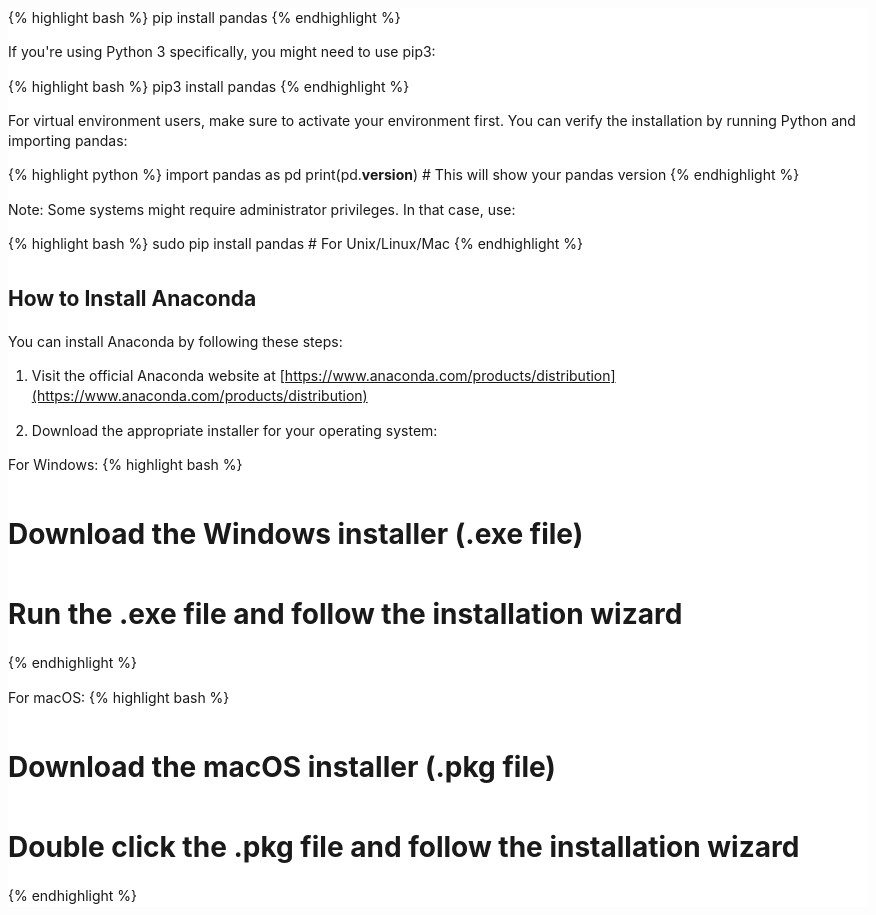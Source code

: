 {% highlight bash %}
pip install pandas
{% endhighlight %}

If you're using Python 3 specifically, you might need to use pip3:

{% highlight bash %}
pip3 install pandas
{% endhighlight %}

For virtual environment users, make sure to activate your environment first. You can verify the installation by running Python and importing pandas:

{% highlight python %}
import pandas as pd
print(pd.**version**) # This will show your pandas version
{% endhighlight %}

Note: Some systems might require administrator privileges. In that case, use:

{% highlight bash %}
sudo pip install pandas # For Unix/Linux/Mac
{% endhighlight %}

## How to Install Anaconda

You can install Anaconda by following these steps:

1. Visit the official Anaconda website at [https://www.anaconda.com/products/distribution](https://www.anaconda.com/products/distribution)

2. Download the appropriate installer for your operating system:

For Windows:
{% highlight bash %}

# Download the Windows installer (.exe file)

# Run the .exe file and follow the installation wizard

{% endhighlight %}

For macOS:
{% highlight bash %}

# Download the macOS installer (.pkg file)

# Double click the .pkg file and follow the installation wizard

{% endhighlight %}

▶ Exercise instructions
Leave the images aside and retype each line of the listing above exactly.

▶ Task response
Source code

: {% highlight bash %}
pip install pandas
{% endhighlight %}

If you're using Python 3 specifically, you might need to use pip3:

{% highlight bash %}
pip3 install pandas
{% endhighlight %}

For virtual environment users, make sure to activate your environment first. You can verify the installation by running Python and importing pandas:

{% highlight python %}
import pandas as pd
print(pd.**version**) # This will show your pandas version
{% endhighlight %}

Note: Some systems might require administrator privileges. In that case, use:

{% highlight bash %}
sudo pip install pandas # For Unix/Linux/Mac
{% endhighlight %}

## How to Install Anaconda

You can install Anaconda by following these steps:

1. Visit the official Anaconda website at [https://www.anaconda.com/products/distribution](https://www.anaconda.com/products/distribution)

2. Download the appropriate installer for your operating system:

For Windows:
{% highlight bash %}

# Download the Windows installer (.exe file)

# Run the .exe file and follow the installation wizard

{% endhighlight %}

For macOS:
{% highlight bash %}

# Download the macOS installer (.pkg file)

# Double click the .pkg file and follow the installation wizard

{% endhighlight %}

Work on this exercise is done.